§ Task brief
Since the pictures are not wanted, copy only the text of every record exactly.

§ Data to process
------------------------------------------------------------

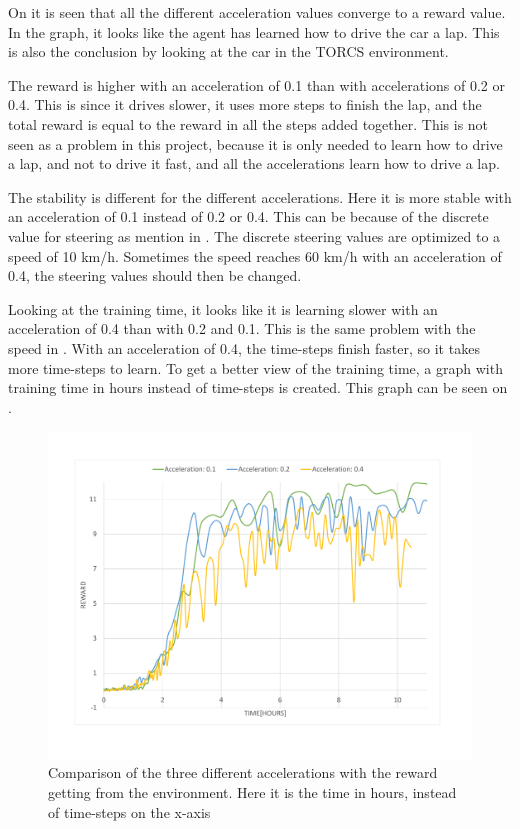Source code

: On  it is seen that all the different acceleration values converge to a reward value. In the graph, it looks like the agent has learned how to drive the car a lap. This is also the conclusion by looking at the car in the TORCS environment. 

The reward is higher with an acceleration of 0.1 than with accelerations of 0.2 or 0.4. This is since it drives slower, it uses more steps to finish the lap, and the total reward is equal to the reward in all the steps added together. This is not seen as a problem in this project, because it is only needed to learn how to drive a lap, and not to drive it fast, and all the accelerations learn how to drive a lap.

The stability is different for the different accelerations. Here it is more stable with an acceleration of 0.1 instead of 0.2 or 0.4. This can be because of the discrete value for steering as mention in . The discrete steering values are optimized to a speed of 10 km/h. Sometimes the speed reaches 60 km/h with an acceleration of 0.4, the steering values should then be changed.  

Looking at the training time, it looks like it is learning slower with an acceleration of 0.4 than with 0.2 and 0.1. This is the same problem with the speed in . With an acceleration of 0.4, the time-steps finish faster, so it takes more time-steps to learn. To get a better view of the training time, a graph with training time in hours instead of time-steps is created. This graph can be seen on .       

\begin{figure}[H]
	\centering
	\includegraphics[width=1\textwidth]{Figures/Result/change_of_acceleration_new_reward_hours_graph.pdf}
	\caption{Comparison of the three different accelerations with the reward getting from the environment. Here it is the time in hours, instead of time-steps on the x-axis}
	\label{fig:change_of_acceleration_new_reward_hours_graph}
\end{figure}

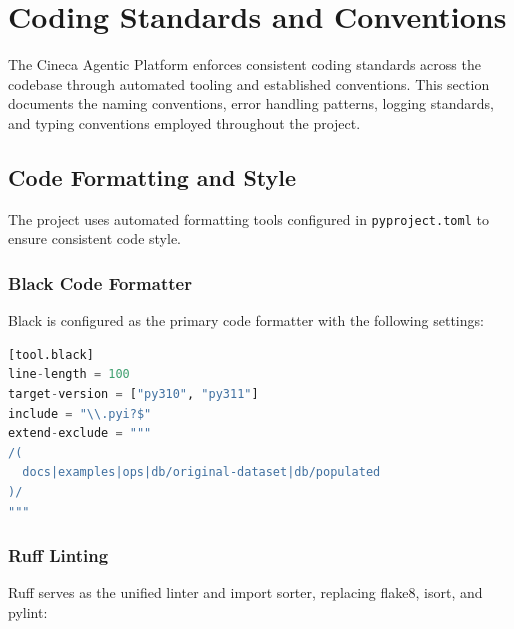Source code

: 
\section{Coding Standards and Conventions}
\label{sec:coding-standards}

The Cineca Agentic Platform enforces consistent coding standards across the codebase through automated tooling and established conventions. This section documents the naming conventions, error handling patterns, logging standards, and typing conventions employed throughout the project.

\subsection{Code Formatting and Style}

The project uses automated formatting tools configured in \texttt{pyproject.toml} to ensure consistent code style.

\subsubsection{Black Code Formatter}

Black is configured as the primary code formatter with the following settings:

\begin{lstlisting}[language=Python, caption={Black configuration from \texttt{pyproject.toml}.}]
[tool.black]
line-length = 100
target-version = ["py310", "py311"]
include = "\\.pyi?$"
extend-exclude = """
/(
  docs|examples|ops|db/original-dataset|db/populated
)/
"""
\end{lstlisting}

\subsubsection{Ruff Linting}

Ruff serves as the unified linter and import sorter, replacing flake8, isort, and pylint:

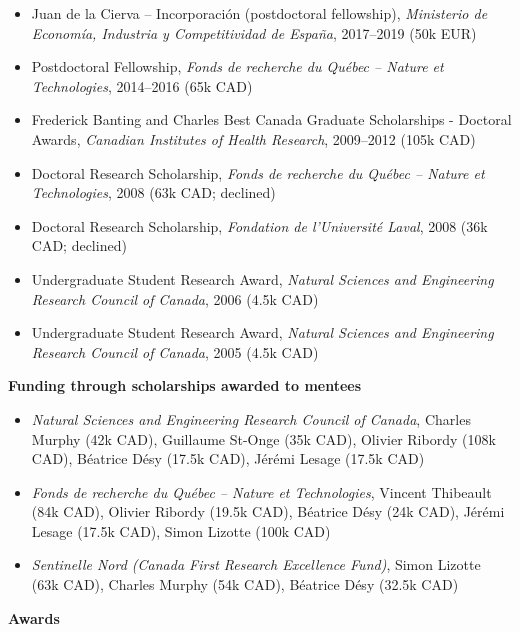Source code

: \documentclass[11pt]{article}
\begin{document}
\begin{itemize}
  \item Juan de la Cierva -- Incorporaci\'on (postdoctoral fellowship), \textit{Ministerio de Econom\'ia, Industria y Competitividad de Espa\~{n}a}, 2017--2019 (50k EUR)
  \item Postdoctoral Fellowship, \textit{Fonds de recherche du Qu\'ebec -- Nature et Technologies}, 2014--2016 (65k CAD)
  \item Frederick Banting and Charles Best Canada Graduate Scholarships - Doctoral Awards, \textit{Canadian Institutes of Health Research}, 2009--2012 (105k CAD)
  \item Doctoral Research Scholarship, \textit{Fonds de recherche du Qu\'ebec -- Nature et Technologies}, 2008 (63k CAD; declined)
  \item Doctoral Research Scholarship, \textit{Fondation de l'Universit\'e Laval}, 2008 (36k CAD; declined)
  \item Undergraduate Student Research Award, \textit{Natural Sciences and Engineering Research Council of Canada}, 2006 (4.5k CAD)
  \item Undergraduate Student Research Award, \textit{Natural Sciences and Engineering Research Council of Canada}, 2005 (4.5k CAD)
\end{itemize}
%
%
%
\textbf{Funding through scholarships awarded to mentees}
%
\begin{itemize}
  \item \textit{Natural Sciences and Engineering Research Council of Canada}, Charles Murphy (42k CAD), Guillaume St-Onge (35k CAD), Olivier Ribordy (108k CAD), Béatrice Désy (17.5k CAD), Jérémi Lesage (17.5k CAD)
  \item \textit{Fonds de recherche du Qu\'ebec -- Nature et Technologies}, Vincent Thibeault (84k CAD), Olivier Ribordy (19.5k CAD), Béatrice Désy (24k CAD), Jérémi Lesage (17.5k CAD), Simon Lizotte (100k CAD)
  \item \textit{Sentinelle Nord (Canada First Research Excellence Fund)}, Simon Lizotte (63k CAD), Charles Murphy (54k CAD), Béatrice Désy (32.5k CAD)
\end{itemize}
%
%
%
\textbf{Awards}
%
\end{document}
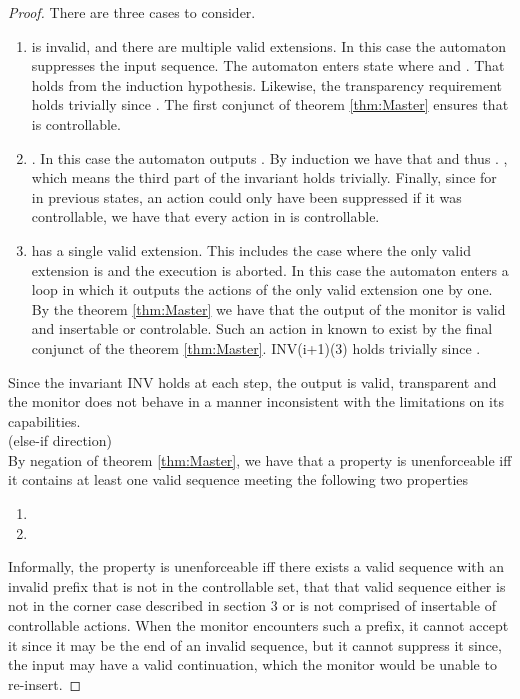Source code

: \documentclass[12pt]{article}
\begin{document}
\begin{proof}
There are three cases to consider.\\
\begin{enumerate}
  \item  is invalid, and there are multiple valid extensions.   In this case the automaton suppresses the input sequence. The automaton enters state  where  and . That   holds from the induction hypothesis. Likewise, the transparency requirement holds trivially since .  The first conjunct of theorem \ref{thm:Master} ensures that  is controllable.

  \item . In this case the automaton outputs . By induction we have that  and thus . , which means the third part of the invariant holds trivially. Finally, since for in previous states, an action could only have been suppressed if it was controllable, we have that every action in  is controllable.

  \item  has a single valid extension. This includes the case where the only valid extension is  and the execution is aborted. In this case the automaton enters a loop in which it outputs the actions of the only valid extension one  by one. By the theorem \ref{thm:Master} we have that the output of the monitor is valid and insertable or controlable. Such an action in known to exist by the final conjunct of the theorem \ref{thm:Master}. INV(i+1)(3) holds trivially since .
\end{enumerate}

Since the invariant INV holds at each step, the output is valid, transparent and the monitor does not behave in a manner inconsistent with the limitations on its capabilities. \\
(else-if direction)\\
By negation of theorem \ref{thm:Master}, we have that a property is unenforceable iff it contains at least one valid sequence  meeting the following two properties \\

\begin{enumerate}
 \item  

 \item 

\end{enumerate}
Informally, the property is unenforceable iff there exists a valid sequence with an invalid prefix that is not in the controllable set, that that valid sequence either is not in the corner case described in section 3 or is not comprised of insertable of controllable actions. When the monitor encounters such a prefix, it cannot accept it since it may be the end of an invalid sequence, but it cannot suppress it since,  the input may have a valid continuation, which the monitor would be unable to re-insert.
\end{proof}
\end{document}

------------------------------------------------------------

§ Written solution
Source code

: On  it is seen that all the different acceleration values converge to a reward value. In the graph, it looks like the agent has learned how to drive the car a lap. This is also the conclusion by looking at the car in the TORCS environment. 

The reward is higher with an acceleration of 0.1 than with accelerations of 0.2 or 0.4. This is since it drives slower, it uses more steps to finish the lap, and the total reward is equal to the reward in all the steps added together. This is not seen as a problem in this project, because it is only needed to learn how to drive a lap, and not to drive it fast, and all the accelerations learn how to drive a lap.

The stability is different for the different accelerations. Here it is more stable with an acceleration of 0.1 instead of 0.2 or 0.4. This can be because of the discrete value for steering as mention in . The discrete steering values are optimized to a speed of 10 km/h. Sometimes the speed reaches 60 km/h with an acceleration of 0.4, the steering values should then be changed.  

Looking at the training time, it looks like it is learning slower with an acceleration of 0.4 than with 0.2 and 0.1. This is the same problem with the speed in . With an acceleration of 0.4, the time-steps finish faster, so it takes more time-steps to learn. To get a better view of the training time, a graph with training time in hours instead of time-steps is created. This graph can be seen on .       

\begin{figure}[H]
	\centering
	\includegraphics[width=1\textwidth]{Figures/Result/change_of_acceleration_new_reward_hours_graph.pdf}
	\caption{Comparison of the three different accelerations with the reward getting from the environment. Here it is the time in hours, instead of time-steps on the x-axis}
	\label{fig:change_of_acceleration_new_reward_hours_graph}
\end{figure}

Source code

: 
\section{Coding Standards and Conventions}
\label{sec:coding-standards}

The Cineca Agentic Platform enforces consistent coding standards across the codebase through automated tooling and established conventions. This section documents the naming conventions, error handling patterns, logging standards, and typing conventions employed throughout the project.

\subsection{Code Formatting and Style}

The project uses automated formatting tools configured in \texttt{pyproject.toml} to ensure consistent code style.

\subsubsection{Black Code Formatter}

Black is configured as the primary code formatter with the following settings:

\begin{lstlisting}[language=Python, caption={Black configuration from \texttt{pyproject.toml}.}]
[tool.black]
line-length = 100
target-version = ["py310", "py311"]
include = "\\.pyi?$"
extend-exclude = """
/(
  docs|examples|ops|db/original-dataset|db/populated
)/
"""
\end{lstlisting}

\subsubsection{Ruff Linting}

Ruff serves as the unified linter and import sorter, replacing flake8, isort, and pylint:

Source code

: \documentclass[11pt]{article}
\begin{document}
\begin{itemize}
  \item Juan de la Cierva -- Incorporaci\'on (postdoctoral fellowship), \textit{Ministerio de Econom\'ia, Industria y Competitividad de Espa\~{n}a}, 2017--2019 (50k EUR)
  \item Postdoctoral Fellowship, \textit{Fonds de recherche du Qu\'ebec -- Nature et Technologies}, 2014--2016 (65k CAD)
  \item Frederick Banting and Charles Best Canada Graduate Scholarships - Doctoral Awards, \textit{Canadian Institutes of Health Research}, 2009--2012 (105k CAD)
  \item Doctoral Research Scholarship, \textit{Fonds de recherche du Qu\'ebec -- Nature et Technologies}, 2008 (63k CAD; declined)
  \item Doctoral Research Scholarship, \textit{Fondation de l'Universit\'e Laval}, 2008 (36k CAD; declined)
  \item Undergraduate Student Research Award, \textit{Natural Sciences and Engineering Research Council of Canada}, 2006 (4.5k CAD)
  \item Undergraduate Student Research Award, \textit{Natural Sciences and Engineering Research Council of Canada}, 2005 (4.5k CAD)
\end{itemize}
%
%
%
\textbf{Funding through scholarships awarded to mentees}
%
\begin{itemize}
  \item \textit{Natural Sciences and Engineering Research Council of Canada}, Charles Murphy (42k CAD), Guillaume St-Onge (35k CAD), Olivier Ribordy (108k CAD), Béatrice Désy (17.5k CAD), Jérémi Lesage (17.5k CAD)
  \item \textit{Fonds de recherche du Qu\'ebec -- Nature et Technologies}, Vincent Thibeault (84k CAD), Olivier Ribordy (19.5k CAD), Béatrice Désy (24k CAD), Jérémi Lesage (17.5k CAD), Simon Lizotte (100k CAD)
  \item \textit{Sentinelle Nord (Canada First Research Excellence Fund)}, Simon Lizotte (63k CAD), Charles Murphy (54k CAD), Béatrice Désy (32.5k CAD)
\end{itemize}
%
%
%
\textbf{Awards}
%
\end{document}
Source code

: \documentclass[12pt]{article}
\begin{document}
\begin{proof}
There are three cases to consider.\\
\begin{enumerate}
  \item  is invalid, and there are multiple valid extensions.   In this case the automaton suppresses the input sequence. The automaton enters state  where  and . That   holds from the induction hypothesis. Likewise, the transparency requirement holds trivially since .  The first conjunct of theorem \ref{thm:Master} ensures that  is controllable.

  \item . In this case the automaton outputs . By induction we have that  and thus . , which means the third part of the invariant holds trivially. Finally, since for in previous states, an action could only have been suppressed if it was controllable, we have that every action in  is controllable.

  \item  has a single valid extension. This includes the case where the only valid extension is  and the execution is aborted. In this case the automaton enters a loop in which it outputs the actions of the only valid extension one  by one. By the theorem \ref{thm:Master} we have that the output of the monitor is valid and insertable or controlable. Such an action in known to exist by the final conjunct of the theorem \ref{thm:Master}. INV(i+1)(3) holds trivially since .
\end{enumerate}

Since the invariant INV holds at each step, the output is valid, transparent and the monitor does not behave in a manner inconsistent with the limitations on its capabilities. \\
(else-if direction)\\
By negation of theorem \ref{thm:Master}, we have that a property is unenforceable iff it contains at least one valid sequence  meeting the following two properties \\

\begin{enumerate}
 \item  

 \item 

\end{enumerate}
Informally, the property is unenforceable iff there exists a valid sequence with an invalid prefix that is not in the controllable set, that that valid sequence either is not in the corner case described in section 3 or is not comprised of insertable of controllable actions. When the monitor encounters such a prefix, it cannot accept it since it may be the end of an invalid sequence, but it cannot suppress it since,  the input may have a valid continuation, which the monitor would be unable to re-insert.
\end{proof}
\end{document}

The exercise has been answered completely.